Prepping for Postgres: Installation and File Preparation Using Bash

Published in

Hardwood Convergence

7 min readSep 15, 2019

Hey y’all, sorry it’s been a while. I’ve been traveling a bunch since the last post, but now we’re back at it. Last post, we downloaded a bunch of NBA data and now we’re going to start the process of making it usable. In this post, we’re going to start prepping the files to load them into a database. If you need the files, grab them here. Here’s our plan:

The Plan

Introduce and install PostgreSQL
Prep our gamelog files for import

Introducing PostgreSQL

Postgres is a free, open-source relational database. It’s fully featured, allowing complex queries, sub-selects, foreign keys, triggers, views, functions, and starting with PostgreSQL 11- stored procedures. A lot of this stuff we won’t need to use starting off, but may be beneficial in the future. One quick aside, a lot of analytics projects use MongoDB, which is a NoSQL data store. MongoDB is great and fast, but since we have structured data, I prefer PostgreSQL. If there is interest in NoSQL options, let me know and we can create some tutorials around that as well.

Installing Postgres

The Postgres installation is super easy. First, head to the postgres download site and choose the correct version for your machine. I’m on a mac, so I’ll be using the 11.5 download. Once downloaded, run the installer and go through the installation process:

After clicking “Next”, you’ll see options to install PostgreSQL Server, pgAdmin 4, Stack Builder, and Command Line Tools. We’ll install all of these components.

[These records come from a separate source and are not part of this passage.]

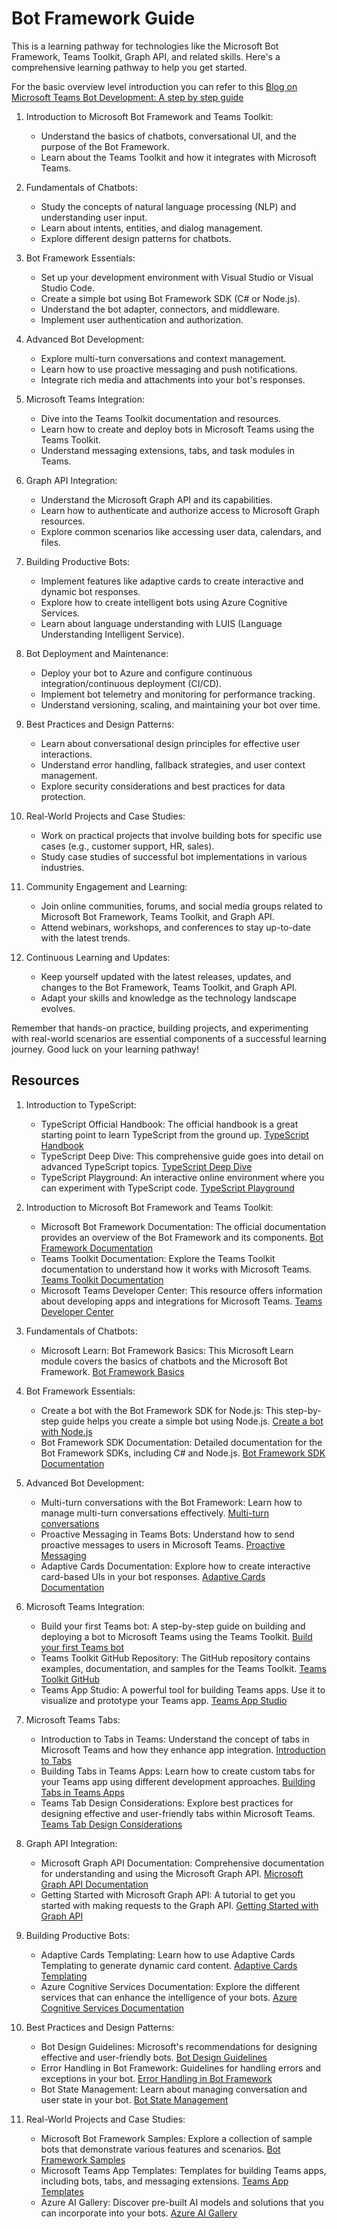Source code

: # Bot Framework Guide
This is a learning pathway for technologies like the Microsoft Bot Framework, Teams Toolkit, Graph API, and related skills. Here's a comprehensive learning pathway to help you get started. 

For the basic overview level introduction you can refer to this [Blog on Microsoft Teams Bot Development: A step by step guide](https://blog.osmosys.co/2023/06/05/microsoft-teams-bot-development-a-step-by-step-guide/)


1. Introduction to Microsoft Bot Framework and Teams Toolkit:
   - Understand the basics of chatbots, conversational UI, and the purpose of the Bot Framework.
   - Learn about the Teams Toolkit and how it integrates with Microsoft Teams.

2. Fundamentals of Chatbots:
   - Study the concepts of natural language processing (NLP) and understanding user input.
   - Learn about intents, entities, and dialog management.
   - Explore different design patterns for chatbots.

3. Bot Framework Essentials:
   - Set up your development environment with Visual Studio or Visual Studio Code.
   - Create a simple bot using Bot Framework SDK (C# or Node.js).
   - Understand the bot adapter, connectors, and middleware.
   - Implement user authentication and authorization.

4. Advanced Bot Development:
   - Explore multi-turn conversations and context management.
   - Learn how to use proactive messaging and push notifications.
   - Integrate rich media and attachments into your bot's responses.

5. Microsoft Teams Integration:
   - Dive into the Teams Toolkit documentation and resources.
   - Learn how to create and deploy bots in Microsoft Teams using the Teams Toolkit.
   - Understand messaging extensions, tabs, and task modules in Teams.

6. Graph API Integration:
   - Understand the Microsoft Graph API and its capabilities.
   - Learn how to authenticate and authorize access to Microsoft Graph resources.
   - Explore common scenarios like accessing user data, calendars, and files.

7. Building Productive Bots:
   - Implement features like adaptive cards to create interactive and dynamic bot responses.
   - Explore how to create intelligent bots using Azure Cognitive Services.
   - Learn about language understanding with LUIS (Language Understanding Intelligent Service).

8. Bot Deployment and Maintenance:
   - Deploy your bot to Azure and configure continuous integration/continuous deployment (CI/CD).
   - Implement bot telemetry and monitoring for performance tracking.
   - Understand versioning, scaling, and maintaining your bot over time.

9. Best Practices and Design Patterns:
   - Learn about conversational design principles for effective user interactions.
   - Understand error handling, fallback strategies, and user context management.
   - Explore security considerations and best practices for data protection.

10. Real-World Projects and Case Studies:
    - Work on practical projects that involve building bots for specific use cases (e.g., customer support, HR, sales).
    - Study case studies of successful bot implementations in various industries.

11. Community Engagement and Learning:
    - Join online communities, forums, and social media groups related to Microsoft Bot Framework, Teams Toolkit, and Graph API.
    - Attend webinars, workshops, and conferences to stay up-to-date with the latest trends.

12. Continuous Learning and Updates:
    - Keep yourself updated with the latest releases, updates, and changes to the Bot Framework, Teams Toolkit, and Graph API.
    - Adapt your skills and knowledge as the technology landscape evolves.

Remember that hands-on practice, building projects, and experimenting with real-world scenarios are essential components of a successful learning journey. Good luck on your learning pathway!

## Resources
1. Introduction to TypeScript:
   - TypeScript Official Handbook: The official handbook is a great starting point to learn TypeScript from the ground up.
     [TypeScript Handbook](https://www.typescriptlang.org/docs/handbook/intro.html)
   - TypeScript Deep Dive: This comprehensive guide goes into detail on advanced TypeScript topics.
     [TypeScript Deep Dive](https://basarat.gitbook.io/typescript/)
   - TypeScript Playground: An interactive online environment where you can experiment with TypeScript code.
     [TypeScript Playground](https://www.typescriptlang.org/play)

2. Introduction to Microsoft Bot Framework and Teams Toolkit:
   - Microsoft Bot Framework Documentation: The official documentation provides an overview of the Bot Framework and its components.
     [Bot Framework Documentation](https://docs.microsoft.com/en-us/azure/bot-service/index-bf-sdk)
   - Teams Toolkit Documentation: Explore the Teams Toolkit documentation to understand how it works with Microsoft Teams.
     [Teams Toolkit Documentation](https://aka.ms/teams-toolkit-docs)
   - Microsoft Teams Developer Center: This resource offers information about developing apps and integrations for Microsoft Teams.
     [Teams Developer Center](https://developer.microsoft.com/en-us/microsoft-teams)

3. Fundamentals of Chatbots:
   - Microsoft Learn: Bot Framework Basics: This Microsoft Learn module covers the basics of chatbots and the Microsoft Bot Framework.
     [Bot Framework Basics](https://docs.microsoft.com/en-us/learn/modules/bot-framework-basics/)

4. Bot Framework Essentials:
   - Create a bot with the Bot Framework SDK for Node.js: This step-by-step guide helps you create a simple bot using Node.js.
     [Create a bot with Node.js](https://docs.microsoft.com/en-us/azure/bot-service/quickstart-create-bot-nodejs)
   - Bot Framework SDK Documentation: Detailed documentation for the Bot Framework SDKs, including C# and Node.js.
     [Bot Framework SDK Documentation](https://docs.microsoft.com/en-us/azure/bot-service/)

5. Advanced Bot Development:
   - Multi-turn conversations with the Bot Framework: Learn how to manage multi-turn conversations effectively.
     [Multi-turn conversations](https://docs.microsoft.com/en-us/azure/bot-service/bot-builder-howto-dialogs?view=azure-bot-service-4.0&tabs=javascript)
   - Proactive Messaging in Teams Bots: Understand how to send proactive messages to users in Microsoft Teams.
     [Proactive Messaging](https://docs.microsoft.com/en-us/microsoftteams/platform/bots/how-to/conversations/send-proactive-messages?tabs=dotnet)
   - Adaptive Cards Documentation: Explore how to create interactive card-based UIs in your bot responses.
     [Adaptive Cards Documentation](https://adaptivecards.io/documentation/)

6. Microsoft Teams Integration:
   - Build your first Teams bot: A step-by-step guide on building and deploying a bot to Microsoft Teams using the Teams Toolkit.
     [Build your first Teams bot](https://docs.microsoft.com/en-us/microsoftteams/platform/tutorials/get-started-dotnet-app-studio)
   - Teams Toolkit GitHub Repository: The GitHub repository contains examples, documentation, and samples for the Teams Toolkit.
     [Teams Toolkit GitHub](https://github.com/OfficeDev/TeamsFx)
   - Teams App Studio: A powerful tool for building Teams apps. Use it to visualize and prototype your Teams app.
     [Teams App Studio](https://docs.microsoft.com/en-us/microsoftteams/platform/tools/app-studio-overview)
     
7. Microsoft Teams Tabs:
   - Introduction to Tabs in Teams: Understand the concept of tabs in Microsoft Teams and how they enhance app integration.
     [Introduction to Tabs](https://docs.microsoft.com/en-us/microsoftteams/platform/tabs/what-are-tabs)
   - Building Tabs in Teams Apps: Learn how to create custom tabs for your Teams app using different development approaches.
     [Building Tabs in Teams Apps](https://docs.microsoft.com/en-us/microsoftteams/platform/tabs/how-to/create-tab-pages)
   - Teams Tab Design Considerations: Explore best practices for designing effective and user-friendly tabs within Microsoft Teams.
     [Teams Tab Design Considerations](https://docs.microsoft.com/en-us/microsoftteams/platform/tabs/prepare/design-and-develop)

8. Graph API Integration:
   - Microsoft Graph API Documentation: Comprehensive documentation for understanding and using the Microsoft Graph API.
     [Microsoft Graph API Documentation](https://docs.microsoft.com/en-us/graph/)
   - Getting Started with Microsoft Graph API: A tutorial to get you started with making requests to the Graph API.
     [Getting Started with Graph API](https://docs.microsoft.com/en-us/graph/quick-start)

9. Building Productive Bots:
   - Adaptive Cards Templating: Learn how to use Adaptive Cards Templating to generate dynamic card content.
     [Adaptive Cards Templating](https://adaptivecards.io/designer/)
   - Azure Cognitive Services Documentation: Explore the different services that can enhance the intelligence of your bots.
     [Azure Cognitive Services Documentation](https://docs.microsoft.com/en-us/azure/cognitive-services/)

10. Best Practices and Design Patterns:
    - Bot Design Guidelines: Microsoft's recommendations for designing effective and user-friendly bots.
     [Bot Design Guidelines](https://docs.microsoft.com/en-us/azure/bot-service/bot-service-design-principles)
    - Error Handling in Bot Framework: Guidelines for handling errors and exceptions in your bot.
     [Error Handling in Bot Framework](https://docs.microsoft.com/en-us/azure/bot-service/bot-builder-concept-error-handling)
    - Bot State Management: Learn about managing conversation and user state in your bot.
     [Bot State Management](https://docs.microsoft.com/en-us/azure/bot-service/bot-builder-concept-state?view=azure-bot-service-4.0)

11. Real-World Projects and Case Studies:
    - Microsoft Bot Framework Samples: Explore a collection of sample bots that demonstrate various features and scenarios.
     [Bot Framework Samples](https://github.com/microsoft/BotBuilder-Samples)
    - Microsoft Teams App Templates: Templates for building Teams apps, including bots, tabs, and messaging extensions.
     [Teams App Templates](https://docs.microsoft.com/en-us/microsoftteams/platform/samples/app-templates)
    - Azure AI Gallery: Discover pre-built AI models and solutions that you can incorporate into your bots.
     [Azure AI Gallery](https://gallery.azure.ai/)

Now just continue through the installation process- just select the default options if any come up regarding ports, etc. If this is your first time installing PostGres, it may ask for a database superuser password. The superuser has the ability to bypass all security checks, so make sure this is a secure password that only you know!

After installation, it will ask if we want to launch Stack Builder at exit. Just deselect it and click finish and we’ll be on our way.

Now that we have Postgres installed, you can just go to your launcher and click pgAdmin. When it opens, you may need to enter your superuser password. Once that’s complete, you’ll see a screen like this:

If we click on the arrow next to Servers in the left menu, we’ll get a drop down that shows the versions of PostgreSQL available on our machine. You will probably just show PostgreSQL 11, but I have some older versions also installed. Either way, we’ll right click on PostgreSQL 11 and Create > Database.

The first thing we need to do is name our database. I’ll use nba_db and we’ll keep the owner as postgres. We’re going to leave the options on the other tabs as defaults now since we’re just creating a local database. One thing you’ll want to notice is under the Definition tab there is a option for Connection Limit that is set to -1. This allows a theoretically unlimited number of connections to the database. You may want to limit this value in future instances where many outside users are connecting to the database as performance erodes based on system resources. Anyway, click save. Congrats, you’ve created a database! Now just right click on PostgreSQL 11 again and click refresh. You should see something like this:

You can see that nba_db is greyed out, this just means that we’re not currently connected to the database, but it exists! You can click on it and check it out, but currently the database is empty. Just to get your oriented on where we’ll find our tables, if you click Schemas > public > Tables, that’s where we’ll find our data once imported. Since we’re making a simple database, we’ll just use the single public schema right now, but typically you can use multiple different schema to separate access to different tables amongst user privileges. For example, we could have a “raw” schema, where we store all the raw data that only the administrators could access and then have public tables that our end users could access. Anyway, we have a database, now let’s prep our data.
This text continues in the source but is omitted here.